Le tensioni al governo tra Lega e Movimento Cinque Stelle chiamano in causa le opposizioni per garantire la stabilità dell’esecutivo. E così potrebbero nascere quattro maggioranze provvisorie per arrivare all’approvazione di altrettanti programmi.
Il caso più noto è quello legato alla mozione presentata dal Movimento Cinque Stelle sul Tav. La Lega per il via libera ha bisogno dell’appoggio del Partito democratico, che si trova di fronte all’ardua scelta: dare il suo apporto per l’approvazione della realizzazione dell’opera o mandare il crisi il governo gialloverde.

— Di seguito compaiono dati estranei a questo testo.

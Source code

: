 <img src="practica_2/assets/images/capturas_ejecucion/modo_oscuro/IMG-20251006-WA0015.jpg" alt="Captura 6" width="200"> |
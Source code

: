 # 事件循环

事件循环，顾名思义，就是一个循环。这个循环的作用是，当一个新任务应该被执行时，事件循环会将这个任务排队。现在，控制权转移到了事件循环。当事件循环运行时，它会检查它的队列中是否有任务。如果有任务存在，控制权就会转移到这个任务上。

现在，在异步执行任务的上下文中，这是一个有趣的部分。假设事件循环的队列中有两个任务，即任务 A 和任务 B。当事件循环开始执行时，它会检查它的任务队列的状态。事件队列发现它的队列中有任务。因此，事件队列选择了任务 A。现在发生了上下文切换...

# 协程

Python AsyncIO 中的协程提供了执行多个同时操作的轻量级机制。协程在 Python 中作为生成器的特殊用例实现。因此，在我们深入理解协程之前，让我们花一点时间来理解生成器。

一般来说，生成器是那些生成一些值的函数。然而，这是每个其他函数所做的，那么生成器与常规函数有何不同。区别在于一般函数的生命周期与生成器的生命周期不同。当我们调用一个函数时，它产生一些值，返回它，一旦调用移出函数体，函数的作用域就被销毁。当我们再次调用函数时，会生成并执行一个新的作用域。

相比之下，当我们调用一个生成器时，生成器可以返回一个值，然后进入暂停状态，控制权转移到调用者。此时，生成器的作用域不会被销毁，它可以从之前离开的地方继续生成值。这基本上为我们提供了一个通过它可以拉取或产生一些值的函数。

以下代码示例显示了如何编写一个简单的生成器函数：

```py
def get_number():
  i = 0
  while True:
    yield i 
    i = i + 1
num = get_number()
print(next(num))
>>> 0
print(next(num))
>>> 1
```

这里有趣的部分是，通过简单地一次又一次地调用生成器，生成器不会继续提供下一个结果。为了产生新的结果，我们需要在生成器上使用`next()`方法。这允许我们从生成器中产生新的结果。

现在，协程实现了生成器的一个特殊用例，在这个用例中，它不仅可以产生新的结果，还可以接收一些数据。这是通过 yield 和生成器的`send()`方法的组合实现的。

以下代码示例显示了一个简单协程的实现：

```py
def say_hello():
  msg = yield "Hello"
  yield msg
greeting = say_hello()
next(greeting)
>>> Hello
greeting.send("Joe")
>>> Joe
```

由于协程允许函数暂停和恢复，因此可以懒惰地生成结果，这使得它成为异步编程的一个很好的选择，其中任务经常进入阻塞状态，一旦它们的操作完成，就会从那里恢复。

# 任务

Il secondo voto scottante è quello sul decreto Sicurezza Bis. Dalle parti della Lega si teme un tradimento dei Cinque Stelle o comunque che possa spuntare qualche tiratore franco. In questo caso in sostegno del partito di Matteo Salvini arrivano i voti di Fratelli d’Italia della Meloni e di Forza Italia di Silvio Berlusconi. Con i riflettori puntati sul Pd che potrebbe sostenere la ribellione pentastellata.
Sulla riforma della Giustizia la maggioranza è spaccata. Anche in questo caso a far valere le ragioni della Lega potrebbe essere il partito di Silvio Berlusconi.
Il quarto dossier che potrebbe richiedere una maggioranza alternativa è quello sull’Autonomia. Anche in questo caso le forze al governo sono distanti e con pochi punti di contatto. I pentastellati potrebbero non votare il provvedimento e l’approvazione sarebbe ancora una volta nelle mani di Forza Italia, questa volta senza Fratelli d’Italia.
Martedì 6 agosto sarà il giorno fatidico, quello che decreterà le sorti di questo governo, nonché il giorno della fiducia al decreto Sicurezza bis. Solo due giorni fa la maggioranza ha guadagnato un altro senatore, Emma Pavanelli (M5S), ripescata in Umbria – ricorda Il Corriere della Sera – per mancanza di candidati nel collegio vinto in Sicilia. Così ora l’esecutivo gialloverde può contare su 165 voti, 107 del Movimento 5 Stelle e 58 della Lega. Appena cinque in più rispetto alla maggioranza necessaria di 160 voti. Una coincidenza che potrebbe essere fatale perché sono almeno cinque i senatori del M5S che potrebbero votare contro o astenersi.
A margine, con la chiusura dei lavori parlamentari a Montecitorio, è rimandato a settembre il via libera definitivo della riforma costituzionale per il taglio del numero dei parlamentari. Il testo, in discussione alla Camera, è stato inserito nel calendario dell’Aula per la discussione generale per il 9 settembre con inizio delle operazioni di voto previsto per il 10 settembre.
Dopo l’approvazione a Palazzo Madama l’11 luglio, l’esame in Commissione Affari Costituzionali non si è concluso in tempo utile per l’approdo in Aula prima della pausa estiva. ”Le opposizioni hanno scatenato una forte resistenza con immotivati momenti di tensione in commissione – ha accusato Giuseppe Brescia, presidente della commissione e deputato del Movimento 5 Stelle. Ma la sostanza e’ che dal voto finale non si scappa. A settembre la riduzione del numero di senatori e deputati sara’ realta’”.
L’ultima lettura di un progetto di revisione costituzionale – spiega dall’altro lato il deputato del Pd e costituzionalista Stefano Ceccanti – e’ in assoluto la piu’ importante perche’ e’ irreversibile. Per questa ragione dovrebbe essere la piu’ meditata. Ora, invece, la maggioranza assolutamente compatta tra M5S e Lega sta cercando di chiudere in due giorni la discussione sulla riduzione dei parlamentari, nonostante che debba andare in Aula solo a settembre’.
La riforma e’ stata approvata in seconda lettura al Senato nel luglio scorso. La sforbiciata al Parlamento sarebbe di 345 seggi, il numero di deputati e senatori scenderebbe cosi’ complessivamente a 600.
In Senato il via libera non ha ottenuto i due terzi dei voti parlamentari, maggioranza necessaria a per evitare la possibilità di una richiesta di referendum sul testo.
Entro tre mesi dalla pubblicazione della legge, possono, dunque, chiedere il referendum un quinto dei deputati o dei senatori o 500 mila cittadini o 5 Consigli regionali.